#### Supplied data:
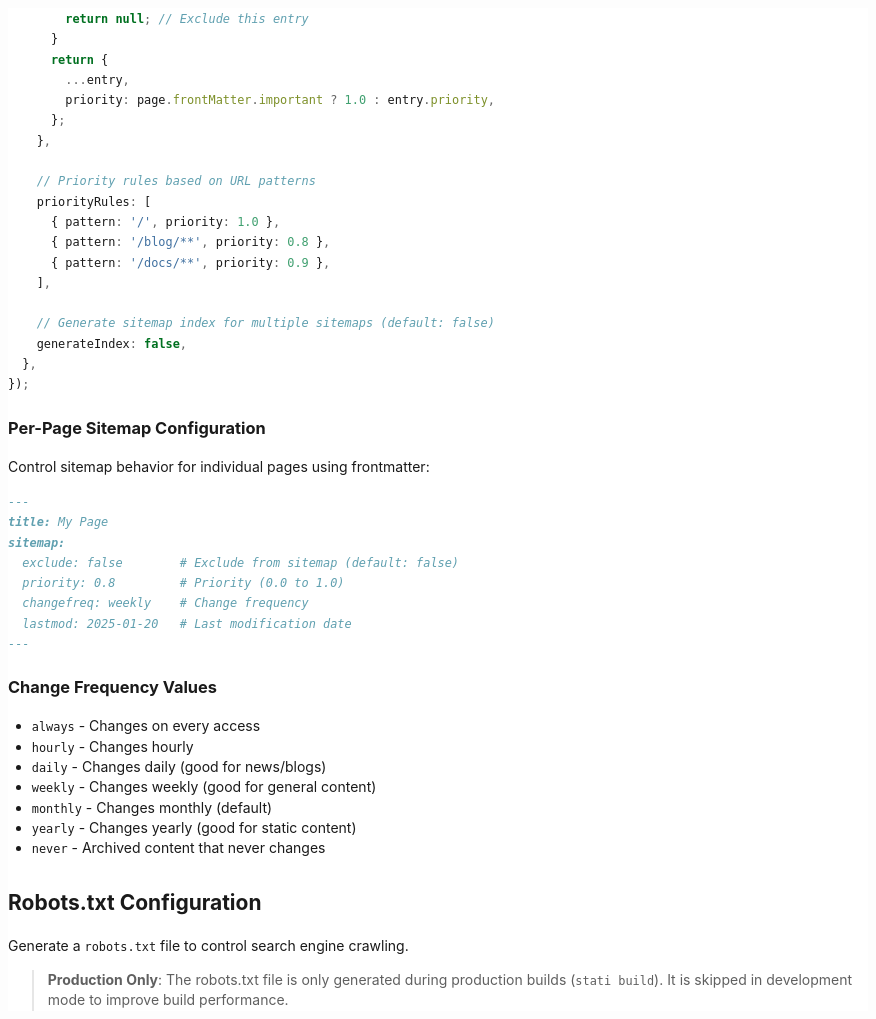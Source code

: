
 ```typescript
        return null; // Exclude this entry
      }
      return {
        ...entry,
        priority: page.frontMatter.important ? 1.0 : entry.priority,
      };
    },

    // Priority rules based on URL patterns
    priorityRules: [
      { pattern: '/', priority: 1.0 },
      { pattern: '/blog/**', priority: 0.8 },
      { pattern: '/docs/**', priority: 0.9 },
    ],

    // Generate sitemap index for multiple sitemaps (default: false)
    generateIndex: false,
  },
});
```

### Per-Page Sitemap Configuration

Control sitemap behavior for individual pages using frontmatter:

```markdown
---
title: My Page
sitemap:
  exclude: false        # Exclude from sitemap (default: false)
  priority: 0.8         # Priority (0.0 to 1.0)
  changefreq: weekly    # Change frequency
  lastmod: 2025-01-20   # Last modification date
---
```

### Change Frequency Values

- `always` - Changes on every access
- `hourly` - Changes hourly
- `daily` - Changes daily (good for news/blogs)
- `weekly` - Changes weekly (good for general content)
- `monthly` - Changes monthly (default)
- `yearly` - Changes yearly (good for static content)
- `never` - Archived content that never changes

## Robots.txt Configuration

Generate a `robots.txt` file to control search engine crawling.

> **Production Only**: The robots.txt file is only generated during production builds (`stati build`). It is skipped in development mode to improve build performance.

#### Activity:
Starting at the line that contains "for general content)", restate word for word every line through the last one in the records above. Return nothing else.

#### Response to the task:
- `weekly` - Changes weekly (good for general content)
- `monthly` - Changes monthly (default)
- `yearly` - Changes yearly (good for static content)
- `never` - Archived content that never changes

## Robots.txt Configuration

Generate a `robots.txt` file to control search engine crawling.

> **Production Only**: The robots.txt file is only generated during production builds (`stati build`). It is skipped in development mode to improve build performance.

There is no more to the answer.